In the middle of a national park in Albania, the construction of a huge tourist complex has been proposed. However, the proposal has not been well received by everyone in the country. Several environmental organizations have protested against the enormous impact such a construction would have on the environment, wildlife and local residents.
Albania is moving towards EU negotiations, and many levels of society are now preparing for future EU accession. Market economy development is one of these preparations. In Albania, the expansion of tourism is in focus when it comes to economic development, but environmental policy is also one of the policy areas where improvements must be made in order to live up to EU standards. In a situation where many political issues compete for importance, it is possible that a certain contradiction arises between the different priorities.
In the Divjaka National Park, on the Albanian coast towards the Adriatic Sea, such a contradiction has arisen. Mabetex, a Swiss-Kosovar construction company, has proposed the construction of a huge hotel complex in the middle of the national park, despite the fact that it would violate several international conventions and destroy biodiversity. Divjaka's wetland is important for many wintering birds, and is one of the few places in Europe with nesting pelicans. But it is not only the choice between economic development and the preservation of the environment that is at the forefront. What has characterized the conflict is the hidden way in which the political process has taken place.

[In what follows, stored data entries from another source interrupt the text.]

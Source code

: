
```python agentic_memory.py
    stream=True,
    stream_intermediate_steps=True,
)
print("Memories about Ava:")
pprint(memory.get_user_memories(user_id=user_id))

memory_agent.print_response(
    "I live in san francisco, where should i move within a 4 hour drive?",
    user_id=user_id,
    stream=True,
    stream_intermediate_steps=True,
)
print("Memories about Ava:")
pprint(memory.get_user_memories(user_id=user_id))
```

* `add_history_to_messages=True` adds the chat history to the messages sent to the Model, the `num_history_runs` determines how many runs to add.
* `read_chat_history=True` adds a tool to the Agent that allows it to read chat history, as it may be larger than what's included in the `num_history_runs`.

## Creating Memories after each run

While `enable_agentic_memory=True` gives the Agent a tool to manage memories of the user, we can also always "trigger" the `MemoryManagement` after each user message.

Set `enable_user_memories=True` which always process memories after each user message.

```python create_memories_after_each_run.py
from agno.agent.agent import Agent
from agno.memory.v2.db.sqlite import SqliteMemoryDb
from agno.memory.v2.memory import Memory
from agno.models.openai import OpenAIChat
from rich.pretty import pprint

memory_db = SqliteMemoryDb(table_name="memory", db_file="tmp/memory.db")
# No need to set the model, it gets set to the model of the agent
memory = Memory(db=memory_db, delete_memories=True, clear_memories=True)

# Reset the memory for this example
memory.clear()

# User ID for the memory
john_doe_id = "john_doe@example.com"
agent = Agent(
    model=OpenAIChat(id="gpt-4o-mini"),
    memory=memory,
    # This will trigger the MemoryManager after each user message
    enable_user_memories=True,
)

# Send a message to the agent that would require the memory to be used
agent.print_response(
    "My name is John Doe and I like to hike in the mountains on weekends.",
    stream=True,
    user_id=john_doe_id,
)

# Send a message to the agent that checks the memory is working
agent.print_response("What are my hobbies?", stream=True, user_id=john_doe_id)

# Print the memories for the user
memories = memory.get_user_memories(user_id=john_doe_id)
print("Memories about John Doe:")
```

The whole story began in 2016, when Mabetex in a TV program presents the idea of a large tourist complex in the national park. The following year, in the spring of 2017, the authorities will hold a public meeting to discuss the proposal. But already at an early stage, some doubts were noticed in the authorities' behavior. One of those who opposed the proposal is Taulant Bino, biologist and chairman of the Albanian Ornithological Society, and he is critical of how the authorities have handled the process.

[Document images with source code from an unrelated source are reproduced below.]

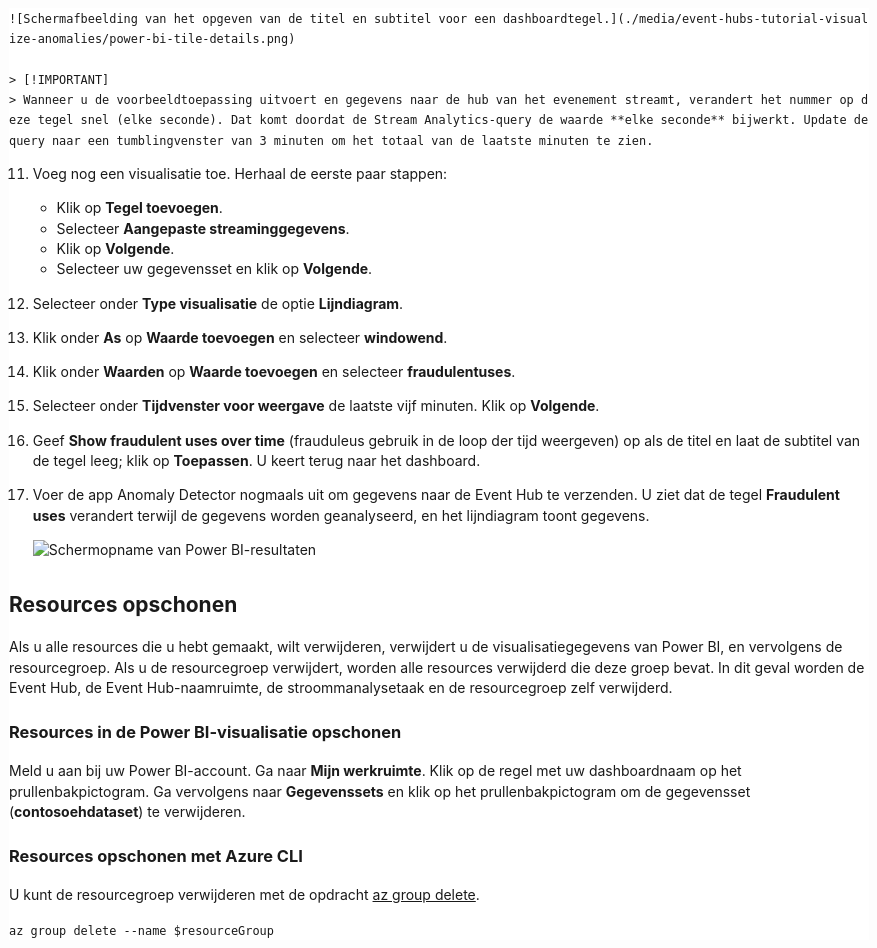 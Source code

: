     ![Schermafbeelding van het opgeven van de titel en subtitel voor een dashboardtegel.](./media/event-hubs-tutorial-visualize-anomalies/power-bi-tile-details.png)

    > [!IMPORTANT]
    > Wanneer u de voorbeeldtoepassing uitvoert en gegevens naar de hub van het evenement streamt, verandert het nummer op deze tegel snel (elke seconde). Dat komt doordat de Stream Analytics-query de waarde **elke seconde** bijwerkt. Update de query naar een tumblingvenster van 3 minuten om het totaal van de laatste minuten te zien. 
11. Voeg nog een visualisatie toe. Herhaal de eerste paar stappen:

    * Klik op **Tegel toevoegen**.
    * Selecteer **Aangepaste streaminggegevens**. 
    * Klik op **Volgende**.
    * Selecteer uw gegevensset en klik op **Volgende**. 

12. Selecteer onder **Type visualisatie** de optie **Lijndiagram**.

13. Klik onder **As** op **Waarde toevoegen** en selecteer **windowend**. 

14. Klik onder **Waarden** op **Waarde toevoegen** en selecteer **fraudulentuses**.

15. Selecteer onder **Tijdvenster voor weergave** de laatste vijf minuten. Klik op **Volgende**.

16. Geef **Show fraudulent uses over time** (frauduleus gebruik in de loop der tijd weergeven) op als de titel en laat de subtitel van de tegel leeg; klik op **Toepassen**. U keert terug naar het dashboard.

17. Voer de app Anomaly Detector nogmaals uit om gegevens naar de Event Hub te verzenden. U ziet dat de tegel **Fraudulent uses** verandert terwijl de gegevens worden geanalyseerd, en het lijndiagram toont gegevens. 

    ![Schermopname van Power BI-resultaten](./media/event-hubs-tutorial-visualize-anomalies/power-bi-results.png)

## <a name="clean-up-resources"></a>Resources opschonen

Als u alle resources die u hebt gemaakt, wilt verwijderen, verwijdert u de visualisatiegegevens van Power BI, en vervolgens de resourcegroep. Als u de resourcegroep verwijdert, worden alle resources verwijderd die deze groep bevat. In dit geval worden de Event Hub, de Event Hub-naamruimte, de stroommanalysetaak en de resourcegroep zelf verwijderd. 

### <a name="clean-up-resources-in-the-power-bi-visualization"></a>Resources in de Power BI-visualisatie opschonen

Meld u aan bij uw Power BI-account. Ga naar **Mijn werkruimte**. Klik op de regel met uw dashboardnaam op het prullenbakpictogram. Ga vervolgens naar **Gegevenssets** en klik op het prullenbakpictogram om de gegevensset (**contosoehdataset**) te verwijderen.

### <a name="clean-up-resources-using-azure-cli"></a>Resources opschonen met Azure CLI

U kunt de resourcegroep verwijderen met de opdracht [az group delete](/cli/azure/group?view=azure-cli-latest#az-group-delete).

```azurecli-interactive
az group delete --name $resourceGroup
```


[maakt u een gratis account]: https://azure.microsoft.com/free/?ref=microsoft.com&utm_source=microsoft.com&utm_medium=docs&utm_campaign=visualstudio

- Invitation was made at short notice. They are trying to dodge the process. After that, another meeting was arranged with various organizations, but they (Mabetex and the authorities) were unable to answer many of our questions, says Bino.
In the spring of 2017, several environmental organizations published an open letter. It declared in what way an exploitation of the park violates both national laws and international conventions, such as the Berne Convention.
- Although many organizations, including international ones, opposed the proposal, the opposition did not get much attention, says Taulant Bino, at the same time as he emphasizes that without the opposition it could have looked different today.
However, the very problem with the proposal is not just legal, or a conflict between civil society and the state. One of the problems that arose during the public hearings is the difference between the interests of the local population and the attitude of the environmental organizations.
- The local population is most positive about Mabetex's proposal. It is a large investment that provides many jobs and they do not see the national park as income-generating, says Taulant Bino.
Opponents, on the other hand, consider it doubtful whether Mabetex's proposal is economically viable. Mihallaq Qirjo, deputy director of the Regional Environmental Center (REC) in Albania, is also critical of a hotel complex in the middle of the national park and believes that there is a difference between short-term and long-term economic development.
- Such projects do not usually help the local population. They may get jobs, but the stakes are high, says Qirjo, referring to similar buildings in Albania that are now abandoned.
It is clear that short-term economic issues weigh heavily. Taulant Bino still wants to emphasize that the organizations that are against the construction are not against economic development, but just not in the national park. At the same time, it is a sensitive issue because a large proportion of the local population, who are largely very poor, are positive about more tourists in the area. However, the local business industry is concerned about future increased competition.
What happens to the proposal now is highly unclear, according to both Taulant Bino and Mihallaq Qirjo. Although the construction would violate several laws and conventions, it is possible that it will still be implemented. What this story shows, however, is that Albania is facing very difficult issues in terms of both development and rapprochement with the EU. It is also clear that Albanian policy and public administration still largely lack transparency. All these problems become visible in the proposal for a 3,342-hectare tourist complex that was presented just over a year ago, and the process that followed.
Although the environmental organizations that offered resistance can not yet declare victory, it is noticeable that Albania's civil society is growing in strength and at least means an obstacle to decisions that are harmful to the environment.